A Theoretical Analysis of Soft-Label vs Hard-Label Training in Neural Networks
This provides theoretical insights for researchers in neural network efficiency and knowledge distillation, though it is incremental as it builds on prior theoretical studies.
The paper tackles the problem of why soft-label training in knowledge distillation requires fewer neurons than hard-label training, showing theoretically that soft-label training needs O(1/(γ²ε)) neurons compared to O((1/γ⁴)·ln(1/ε)) for hard-label training, with experimental validation on neural networks.
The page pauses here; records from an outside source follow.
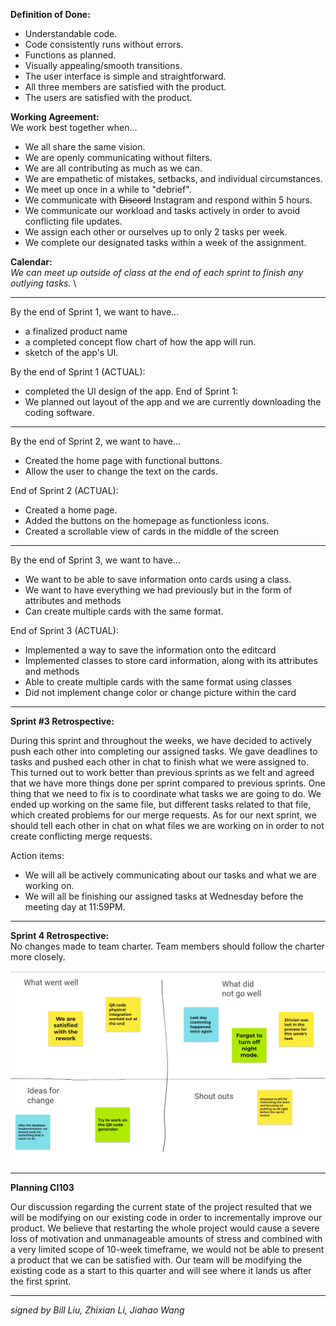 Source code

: **Definition of Done:**
- Understandable code.
- Code consistently runs without errors.
- Functions as planned.
- Visually appealing/smooth transitions.
- The user interface is simple and straightforward.
- All three members are satisfied with the product.
- The users are satisfied with the product.

**Working Agreement:** \
We work best together when...
- We all share the same vision.
- We are openly communicating without filters. 
- We are all contributing as much as we can.
- We are empathetic of mistakes, setbacks, and individual circumstances.
- We meet up once in a while to "debrief".
- We communicate with ~~Discord~~ Instagram and respond within 5 hours.
- We communicate our workload and tasks actively in order to avoid conflicting file updates.
- We assign each other or ourselves up to only 2 tasks per week.
- We complete our designated tasks within a week of the assignment. 

**Calendar:** \
_*We can meet up outside of class at the end of each sprint to finish any outlying tasks.*_ \

---------------------------------------------------------------------------------------------------------

By the end of Sprint 1, we want to have...
- a finalized product name
- a completed concept flow chart of how the app will run.
- sketch of the app's UI.

By the end of Sprint 1 (ACTUAL):
- completed the UI design of the app.
End of Sprint 1:
- We planned out layout of the app and we are currently downloading the coding software.

---------------------------------------------------------------------------------------------------------

By the end of Sprint 2, we want to have...
- Created the home page with functional buttons.
- Allow the user to change the text on the cards.

End of Sprint 2 (ACTUAL):
- Created a home page.
- Added the buttons on the homepage as functionless icons.
- Created a scrollable view of cards in the middle of the screen

---------------------------------------------------------------------------------------------------------

By the end of Sprint 3, we want to have...
- We want to be able to save information onto cards using a class.
- We want to have everything we had previously but in the form of attributes and methods
- Can create multiple cards with the same format.

End of Sprint 3 (ACTUAL):
- Implemented a way to save the information onto the editcard 
- Implemented classes to store card information, along with its attributes and methods
- Able to create multiple cards with the same format using classes
- Did not implement change color or change picture within the card

---------------------------------------------------------------------------------------------------------
**Sprint #3 Retrospective:**

During this sprint and throughout the weeks, we have decided to actively push each other into completing our assigned tasks. We gave deadlines to tasks and pushed each other in chat to finish what we were assigned to. This turned out to work better than previous sprints as we felt and agreed that we have more things done per sprint compared to previous sprints. One thing that we need to fix is to coordinate what tasks we are going to do. We ended up working on the same file, but different tasks related to that file, which created problems for our merge requests. As for our next sprint, we should tell each other in chat on what files we are working on in order to not create conflicting merge requests. 

Action items: 
- We will all be actively communicating about our tasks and what we are working on.
- We will all be finishing our assigned tasks at Wednesday before the meeting day at 11:59PM.

-----------------------------------------------------------------------------
**Sprint 4 Retrospective:**  
No changes made to team charter. Team members should follow the charter more closely.

![Web_capture_11-5-2023_144456_jamboard.google.com](uploads/d763b4bc6d96146eb8ace05f841d865d/Web_capture_11-5-2023_144456_jamboard.google.com.jpeg)

---------------------------------------------------------------------------------------------------------

**Planning CI103**

Our discussion regarding the current state of the project resulted that we will be modifying on our existing code in order to incrementally improve our product. We believe that restarting the whole project would cause a severe loss of motivation and unmanageable amounts of stress and combined with a very limited scope of 10-week timeframe, we would not be able to present a product that we can be satisfied with. Our team will be modifying the existing code as a start to this quarter and will see where it lands us after the first sprint.

---------------------------------------------------------------------------------------------------------

_signed by Bill Liu, Zhixian Li, Jiahao Wang_ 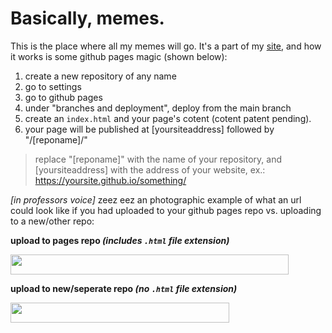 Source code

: # Basically, memes.

This is the place where all my memes will go. It's a part of my [site](https://yeetssite.github.io), and how it works is some github pages magic (shown below):

1. create a new repository of any name
2. go to settings
3. go to github pages
4. under "branches and deployment", deploy from the main branch
5. create an `index.html` and your page's cotent (cotent patent pending).
6. your page will be published at [yoursiteaddress] followed by "/[reponame]/"

> replace "[reponame]" with the name of your repository, and [yoursiteaddress] with the address of your website, ex.:
> https://yoursite.github.io/something/


*[in professors voice]* zeez eez an photographic example of what an url could look like if you had uploaded to your github pages repo vs. uploading to a new/other repo:

**upload to pages repo *(includes `.html` file extension)***

<img src="https://cdn.discordapp.com/attachments/1226709870238240880/1227734739423854726/Screenshot_20240410_153858_Samsung_Internet.png?ex=66297c14&is=66170714&hm=475e0e27f5c1606fd4ba56284f1a81dcb6ec4efaed135ad705d6a829ac257cca&" height="32" width="445">

**upload to new/seperate repo *(no `.html` file extension)***

<img src="https://media.discordapp.net/attachments/1226709870238240880/1227734739188977714/Screenshot_20240410_153547_Samsung_Internet.png?ex=66297c14&is=66170714&hm=308646f965e0890e6db4dde3c64890821860861232fadcd00d3486b38d5fc653&=&width=753&height=82" height="32" width="350">
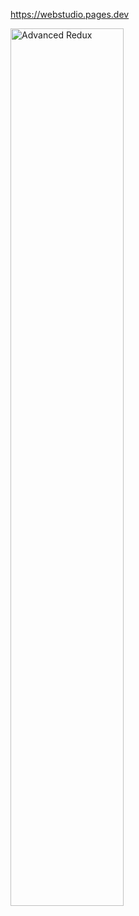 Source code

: https://webstudio.pages.dev

<img src="public/src/assets/Webstudio1.png.png" alt="Advanced Redux" title="reduxCart" style="width: 60%">
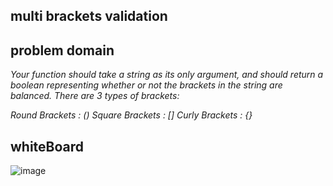 ## multi brackets validation

## problem domain

_Your function should take a string as its only argument, and should return a boolean representing whether or not the brackets in the string are balanced. There are 3 types of brackets:_

_Round Brackets : () Square Brackets : [] Curly Brackets : {}_

## whiteBoard

![image](../../../assets/ch3.png)
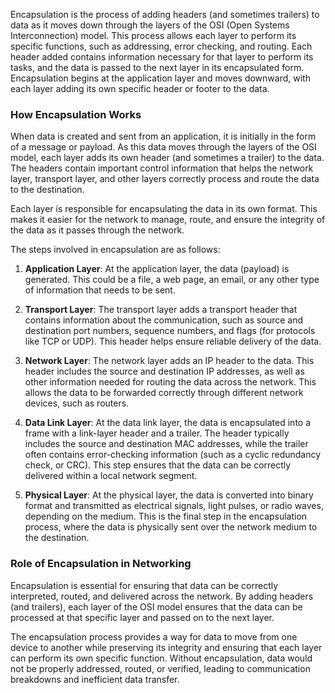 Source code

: Encapsulation is the process of adding headers (and sometimes trailers) to data as it moves down through the layers of the OSI (Open Systems Interconnection) model. This process allows each layer to perform its specific functions, such as addressing, error checking, and routing. Each header added contains information necessary for that layer to perform its tasks, and the data is passed to the next layer in its encapsulated form. Encapsulation begins at the application layer and moves downward, with each layer adding its own specific header or footer to the data.

### **How Encapsulation Works**

When data is created and sent from an application, it is initially in the form of a message or payload. As this data moves through the layers of the OSI model, each layer adds its own header (and sometimes a trailer) to the data. The headers contain important control information that helps the network layer, transport layer, and other layers correctly process and route the data to the destination.

Each layer is responsible for encapsulating the data in its own format. This makes it easier for the network to manage, route, and ensure the integrity of the data as it passes through the network.

The steps involved in encapsulation are as follows:

1. **Application Layer**: At the application layer, the data (payload) is generated. This could be a file, a web page, an email, or any other type of information that needs to be sent.

2. **Transport Layer**: The transport layer adds a transport header that contains information about the communication, such as source and destination port numbers, sequence numbers, and flags (for protocols like TCP or UDP). This header helps ensure reliable delivery of the data.

3. **Network Layer**: The network layer adds an IP header to the data. This header includes the source and destination IP addresses, as well as other information needed for routing the data across the network. This allows the data to be forwarded correctly through different network devices, such as routers.

4. **Data Link Layer**: At the data link layer, the data is encapsulated into a frame with a link-layer header and a trailer. The header typically includes the source and destination MAC addresses, while the trailer often contains error-checking information (such as a cyclic redundancy check, or CRC). This step ensures that the data can be correctly delivered within a local network segment.

5. **Physical Layer**: At the physical layer, the data is converted into binary format and transmitted as electrical signals, light pulses, or radio waves, depending on the medium. This is the final step in the encapsulation process, where the data is physically sent over the network medium to the destination.

### **Role of Encapsulation in Networking**

Encapsulation is essential for ensuring that data can be correctly interpreted, routed, and delivered across the network. By adding headers (and trailers), each layer of the OSI model ensures that the data can be processed at that specific layer and passed on to the next layer.

The encapsulation process provides a way for data to move from one device to another while preserving its integrity and ensuring that each layer can perform its own specific function. Without encapsulation, data would not be properly addressed, routed, or verified, leading to communication breakdowns and inefficient data transfer. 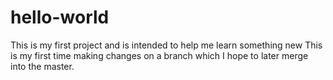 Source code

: # hello-world
This is my first project and is intended to help me learn something new
This is my first time making changes on a branch which I hope to later merge into the master. 
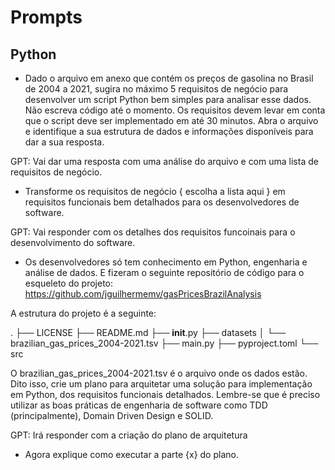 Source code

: # Prompts

## Python

- Dado o arquivo em anexo que contém os preços de gasolina no Brasil de 2004 a 2021, sugira no máximo 5 requisitos de negócio para desenvolver um script Python bem simples para analisar esse dados. Não escreva código até o momento. Os requisitos devem levar em conta que o script deve ser implementado em até 30 minutos. Abra o arquivo e identifique a sua estrutura de dados e informações disponíveis para dar a sua resposta.

GPT: Vai dar uma resposta com uma análise do arquivo e com uma lista de requisitos de negócio.

- Transforme os requisitos de negócio { escolha a lista aqui } em requisitos funcionais bem detalhados para os desenvolvedores de software.

GPT: Vai responder com os detalhes dos requisitos funcoinais para o desenvolvimento do software.

- Os desenvolvedores só tem conhecimento em Python, engenharia e análise de dados. E fizeram o seguinte repositório de código para o esqueleto do projeto: https://github.com/jguilhermemv/gasPricesBrazilAnalysis

A estrutura do projeto é a seguinte:

.
├── LICENSE
├── README.md
├── __init__.py
├── datasets
│   └── brazilian_gas_prices_2004-2021.tsv
├── main.py
├── pyproject.toml
└── src

O brazilian_gas_prices_2004-2021.tsv é o arquivo onde os dados estão. Dito isso, crie um plano para arquitetar uma solução para implementação em Python, dos requisitos funcionais detalhados. Lembre-se que é preciso utilizar as boas práticas de engenharia de software como TDD (principalmente), Domain Driven Design e SOLID.

GPT: Irá responder com a criação do plano de arquitetura

- Agora explique como executar a parte {x} do plano.
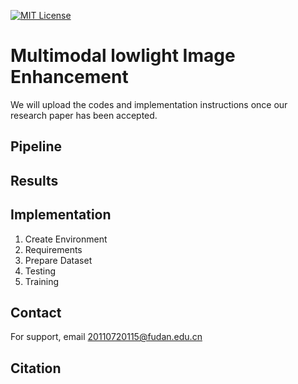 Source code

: 


[![MIT License](https://img.shields.io/badge/License-MIT-green.svg)](https://choosealicense.com/licenses/mit/)



# Multimodal lowlight Image Enhancement

We will upload the codes and implementation instructions once our research paper has been accepted.

 

## Pipeline

## Results

## Implementation 
1. Create Environment
2. Requirements
3. Prepare Dataset
4. Testing
5. Training

## Contact

For support, email 20110720115@fudan.edu.cn


## Citation




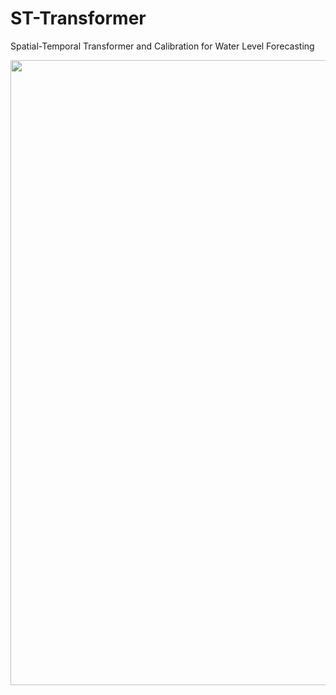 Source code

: # ST-Transformer
Spatial-Temporal Transformer and Calibration for Water Level Forecasting

<img width = "1000" heigth = "600" src = https://user-images.githubusercontent.com/37679460/202349093-f06e9a85-ade6-4e55-b616-257906be4f92.jpg>
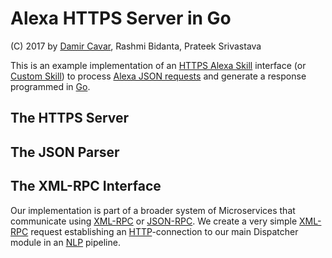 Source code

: # Alexa HTTPS Server in Go

(C) 2017 by [Damir Cavar], Rashmi Bidanta, Prateek Srivastava

This is an example implementation of an <a href="https://developer.amazon.com/docs/custom-skills/host-a-custom-skill-as-a-web-service.html">HTTPS Alexa Skill</a> interface (or <a href="https://developer.amazon.com/docs/custom-skills/host-a-custom-skill-as-a-web-service.html">Custom Skill</a>) to process <a href="https://developer.amazon.com/docs/custom-skills/request-and-response-json-reference.html">Alexa JSON requests</a> and generate
a response programmed in <a href="https://golang.org/">Go</a>.


## The HTTPS Server



## The JSON Parser




## The XML-RPC Interface

Our implementation is part of a broader system of Microservices that communicate using
<a href="https://en.wikipedia.org/wiki/XML-RPC">XML-RPC</a> or
<a href="https://en.wikipedia.org/wiki/JSON-RPC">JSON-RPC</a>. We create a very simple
<a href="https://en.wikipedia.org/wiki/XML-RPC">XML-RPC</a> request establishing an
<a href="https://en.wikipedia.org/wiki/Hypertext_Transfer_Protocol">HTTP</a>-connection to our main Dispatcher module
in an <a href="https://en.wikipedia.org/wiki/Natural_language_processing">NLP</a> pipeline.




[Damir Cavar]: http://damir.cavar.me/ "Damir Cavar homepage"

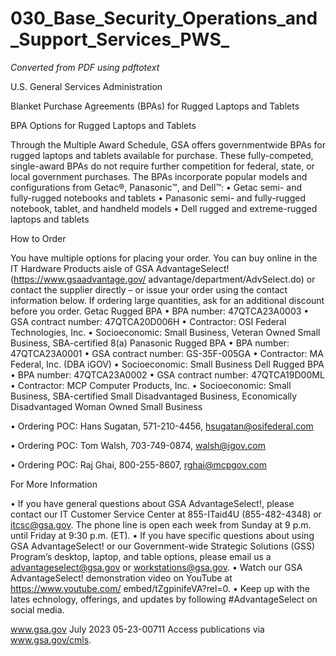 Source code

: # 030_Base_Security_Operations_and_Support_Services_PWS_

_Converted from PDF using pdftotext_

U.S. General Services Administration

Blanket Purchase Agreements (BPAs)
for Rugged Laptops and Tablets

BPA Options for Rugged Laptops and Tablets

Through the Multiple Award Schedule, GSA offers governmentwide BPAs for rugged
laptops and tablets available for purchase. These fully-competed, single-award BPAs do
not require further competition for federal, state, or local government purchases. The
BPAs incorporate popular models and configurations from Getac®, Panasonic™, and Dell™:
• Getac semi- and fully-rugged notebooks and tablets
• Panasonic semi- and fully-rugged notebook, tablet, and handheld models
• Dell rugged and extreme-rugged laptops and tablets

How to Order

You have multiple options for placing your order. You can buy online in the IT
Hardware Products aisle of GSA AdvantageSelect! (https://www.gsaadvantage.gov/
advantage/department/AdvSelect.do) or contact the supplier directly – or issue
your order using the contact information below. If ordering large quantities, ask for an
additional discount before you order.
Getac Rugged BPA
• BPA number: 47QTCA23A0003
• GSA contract number: 47QTCA20D006H
• Contractor: OSI Federal Technologies, Inc.
• Socioeconomic: Small Business, Veteran Owned
Small Business, SBA-certified 8(a)
Panasonic Rugged BPA
• BPA number: 47QTCA23A0001
• GSA contract number: GS-35F-005GA
• Contractor: MA Federal, Inc. (DBA iGOV)
• Socioeconomic: Small Business
Dell Rugged BPA
• BPA number: 47QTCA23A0002
• GSA contract number: 47QTCA19D00ML
• Contractor: MCP Computer Products, Inc.
• Socioeconomic: Small Business, SBA-certified
Small Disadvantaged Business, Economically
Disadvantaged Woman Owned Small Business

• Ordering POC: Hans Sugatan,
571-210-4456,
hsugatan@osifederal.com

• Ordering POC: Tom Walsh,
703-749-0874,
walsh@igov.com

• Ordering POC: Raj Ghai,
800-255-8607,
rghai@mcpgov.com

For More Information

• If you have general questions
about GSA AdvantageSelect!,
please contact our IT Customer
Service Center at 855-ITaid4U
(855-482-4348) or itcsc@gsa.gov.
The phone line is open each
week from Sunday at 9 p.m.
until Friday at 9:30 p.m. (ET).
• If you have specific
questions about using GSA
AdvantageSelect! or our
Government-wide Strategic
Solutions (GSS) Program’s
desktop, laptop, and table
options, please email us a
advantageselect@gsa.gov or
workstations@gsa.gov.
• Watch our GSA AdvantageSelect!
demonstration video on YouTube
at https://www.youtube.com/
embed/tZgpinifeVA?rel=0.
• Keep up with the lates
echnology, offerings, and updates
by following #AdvantageSelect on
social media.

www.gsa.gov
July 2023
05-23-00711
Access publications via
www.gsa.gov/cmls.

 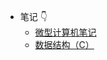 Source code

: <!-- sidebar.md -->

- 笔记 👇
	- [微型计算机笔记](/Notes/Microcomputer_Note/C1.md)
	- [数据结构（C）](/Notes/Data_Structure/Preface.md)

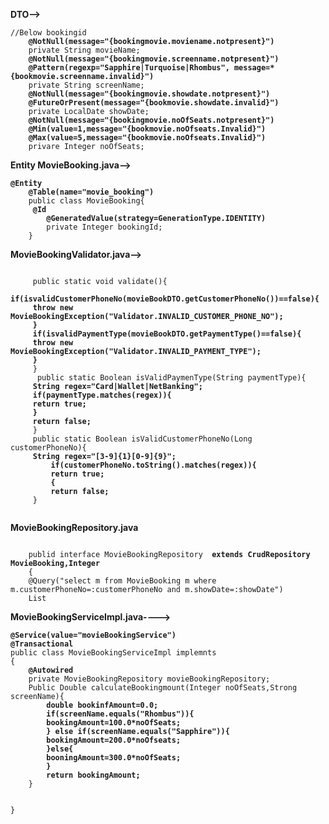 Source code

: **DTO-->**
<p><code>//Below bookingid
	<b>@NotNull(message="{bookingmovie.moviename.notpresent}")</b>
	private String movieName;
	<b>@NotNull(message="{bookingmovie.screenname.notpresent}")
	@Pattern(regexp="Sapphire|Turquoise|Rhombus", message=*{bookmovie.screenname.invalid}")</b>
	private String screenName;
	<b>@NotNull(message="{bookingmovie.showdate.notpresent}")
	@FutureOrPresent(message="{bookmovie.showdate.invalid}")</b>
	private LocalDate showDate;
	<b>@NotNull(message="{bookingmovie.noOfSeats.notpresent}")
	@Min(value=1,message="{bookmovie.noOfseats.Invalid}")
	@Max(value=5,message="{bookmovie.noOfseats.Invalid}")</b>
	privare Integer noOfSeats;
</code></p>

**Entity MovieBooking.java-->**
<p><code><b>@Entity
	@Table(name="movie_booking")</b>
	public class MovieBooking{
	<b>	@Id
		@GeneratedValue(strategy=GenerationType.IDENTITY)
	</b>    private Integer bookingId;
	}
</code></p>

**MovieBookingValidator.java-->**
 <p><code>
	 public static void validate(){
	 <b>if(isvalidCustomerPhoneNo(movieBookDTO.getCustomerPhoneNo())==false){
	 throw new MovieBookingException("Validator.INVALID_CUSTOMER_PHONE_NO");
	 }
	 if(isvalidPaymentType(movieBookDTO.getPaymentType()==false){
	 throw new MovieBookingException("Validator.INVALID_PAYMENT_TYPE");
	 }</b>
	 }
	  public static Boolean isValidPaymenType(String paymentType){
	 <b>String regex="Card|Wallet|NetBanking";
	 if(paymentType.matches(regex)){
	 return true;
	 }
	 return false;</b>
	 }
	 public static Boolean isValidCustomerPhoneNo(Long customerPhoneNo){
	 <b>String regex="[3-9]{1}[0-9]{9}";
		 if(customerPhoneNo.toString().matches(regex)){
		 return true;
		 {
		 return false;</b>
	 }
 </code></p>
 
**MovieBookingRepository.java**
<p><code>
	publid interface MovieBookingRepository <b> extends CrudRepository MovieBooking,Integer </b> 
	{
	@Query("select m from MovieBooking m where m.customerPhoneNo=:customerPhoneNo and m.showDate=:showDate")
	List<MovieBooking> 
</code></p>
 
 **MovieBookingServiceImpl.java---->**

<p><code><b>@Service(value="movieBookingService")
@Transactional</b>
public class MovieBookingServiceImpl implemnts 
{
	<b>@Autowired</b>
	private MovieBookingRepository movieBookingRepository;
 	Public Double calculateBookingmount(Integer noOfSeats,Strong screenName){
		<b>double bookinfAmount=0.0;
		if(screenName.equals("Rhombus")){
		bookingAmount=100.0*noOfSeats;
		} else if(screenName.equals("Sapphire")){
		bookingAmount=200.0*noOfseats;
		}else{
		booningAmount=300.0*noOfSeats;
		}
		return bookingAmount;</b>
  	}
	
 }</code></p>

 
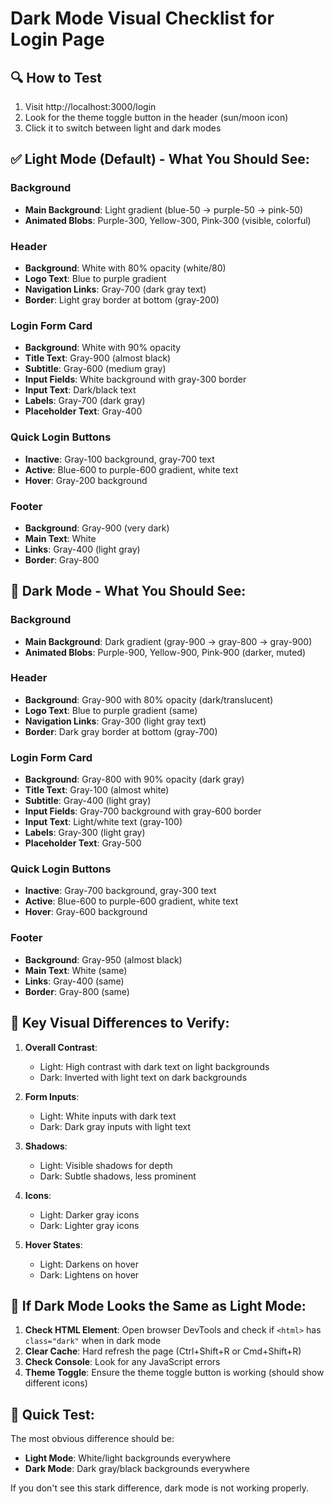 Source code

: # Dark Mode Visual Checklist for Login Page

## 🔍 How to Test
1. Visit http://localhost:3000/login
2. Look for the theme toggle button in the header (sun/moon icon)
3. Click it to switch between light and dark modes

## ✅ Light Mode (Default) - What You Should See:

### Background
- **Main Background**: Light gradient (blue-50 → purple-50 → pink-50)
- **Animated Blobs**: Purple-300, Yellow-300, Pink-300 (visible, colorful)

### Header
- **Background**: White with 80% opacity (white/80)
- **Logo Text**: Blue to purple gradient
- **Navigation Links**: Gray-700 (dark gray text)
- **Border**: Light gray border at bottom (gray-200)

### Login Form Card
- **Background**: White with 90% opacity
- **Title Text**: Gray-900 (almost black)
- **Subtitle**: Gray-600 (medium gray)
- **Input Fields**: White background with gray-300 border
- **Input Text**: Dark/black text
- **Labels**: Gray-700 (dark gray)
- **Placeholder Text**: Gray-400

### Quick Login Buttons
- **Inactive**: Gray-100 background, gray-700 text
- **Active**: Blue-600 to purple-600 gradient, white text
- **Hover**: Gray-200 background

### Footer
- **Background**: Gray-900 (very dark)
- **Main Text**: White
- **Links**: Gray-400 (light gray)
- **Border**: Gray-800

## 🌙 Dark Mode - What You Should See:

### Background  
- **Main Background**: Dark gradient (gray-900 → gray-800 → gray-900)
- **Animated Blobs**: Purple-900, Yellow-900, Pink-900 (darker, muted)

### Header
- **Background**: Gray-900 with 80% opacity (dark/translucent)
- **Logo Text**: Blue to purple gradient (same)
- **Navigation Links**: Gray-300 (light gray text)
- **Border**: Dark gray border at bottom (gray-700)

### Login Form Card
- **Background**: Gray-800 with 90% opacity (dark gray)
- **Title Text**: Gray-100 (almost white)
- **Subtitle**: Gray-400 (light gray)
- **Input Fields**: Gray-700 background with gray-600 border
- **Input Text**: Light/white text (gray-100)
- **Labels**: Gray-300 (light gray)
- **Placeholder Text**: Gray-500

### Quick Login Buttons
- **Inactive**: Gray-700 background, gray-300 text
- **Active**: Blue-600 to purple-600 gradient, white text
- **Hover**: Gray-600 background

### Footer
- **Background**: Gray-950 (almost black)
- **Main Text**: White (same)
- **Links**: Gray-400 (same)
- **Border**: Gray-800 (same)

## 🎨 Key Visual Differences to Verify:

1. **Overall Contrast**:
   - Light: High contrast with dark text on light backgrounds
   - Dark: Inverted with light text on dark backgrounds

2. **Form Inputs**:
   - Light: White inputs with dark text
   - Dark: Dark gray inputs with light text

3. **Shadows**:
   - Light: Visible shadows for depth
   - Dark: Subtle shadows, less prominent

4. **Icons**:
   - Light: Darker gray icons
   - Dark: Lighter gray icons

5. **Hover States**:
   - Light: Darkens on hover
   - Dark: Lightens on hover

## 🚨 If Dark Mode Looks the Same as Light Mode:

1. **Check HTML Element**: Open browser DevTools and check if `<html>` has `class="dark"` when in dark mode
2. **Clear Cache**: Hard refresh the page (Ctrl+Shift+R or Cmd+Shift+R)
3. **Check Console**: Look for any JavaScript errors
4. **Theme Toggle**: Ensure the theme toggle button is working (should show different icons)

## 🎯 Quick Test:
The most obvious difference should be:
- **Light Mode**: White/light backgrounds everywhere
- **Dark Mode**: Dark gray/black backgrounds everywhere

If you don't see this stark difference, dark mode is not working properly. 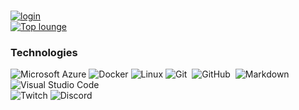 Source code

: ###
[![login](https://github-widgetbox.vercel.app/api/profile?username=staffuser&data=followers,repositories,stars,commits&theme=nautilus)](https://github.com/staffuser/github-widgetbox)<br>
[![Top lounge](https://github-readme-stats.vercel.app/api/top-langs/?username=staffuser)](https://github.com/anuraghazra/github-readme-stats) <br>
### Technologies
![Microsoft Azure](https://img.shields.io/badge/Microsoft_Azure-000?logo=microsoft-azure)
![Docker](https://img.shields.io/badge/-Docker-000?&logo=Docker)
![Linux](https://img.shields.io/badge/-Linux-000?&logo=Linux)
![Git](https://img.shields.io/badge/-Git-05122A?style=flat&logo=git)&nbsp;
![GitHub](https://img.shields.io/badge/-GitHub-05122A?style=flat&logo=github)&nbsp;
![Markdown](https://img.shields.io/badge/-Markdown-05122A?style=flat&logo=markdown)\
![Visual Studio Code](https://img.shields.io/badge/-Visual%20Studio%20Code-05122A?style=flat&logo=visual-studio-code&logoColor=007ACC)&nbsp;
<br>
![Twitch](https://img.shields.io/twitch/status/pro13_0?style=social) ![Discord](https://img.shields.io/discord/1016068838074359889) <br>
Knowledge distillation, where a small student model learns from a pre-trained large teacher model, has achieved substantial empirical success since the seminal work of \citep{hinton2015distilling}. Despite prior theoretical studies exploring the benefits of knowledge distillation, an important question remains unanswered: why does soft-label training from the teacher require significantly fewer neurons than directly training a small neural network with hard labels? To address this, we first present motivating experimental results using simple neural network models on a binary classification problem. These results demonstrate that soft-label training consistently outperforms hard-label training in accuracy, with the performance gap becoming more pronounced as the dataset becomes increasingly difficult to classify. We then substantiate these observations with a theoretical contribution based on two-layer neural network models. Specifically, we show that soft-label training using gradient descent requires only $O\left(\frac{1}{γ^2 ε}\right)$ neurons to achieve a classification loss averaged over epochs smaller than some $ε> 0$, where $γ$ is the separation margin of the limiting kernel. In contrast, hard-label training requires $O\left(\frac{1}{γ^4} \cdot \ln\left(\frac{1}ε\right)\right)$ neurons, as derived from an adapted version of the gradient descent analysis in \citep{ji2020polylogarithmic}. This implies that when $γ\leq ε$, i.e., when the dataset is challenging to classify, the neuron requirement for soft-label training can be significantly lower than that for hard-label training. Finally, we present experimental results on deep neural networks, further validating these theoretical findings.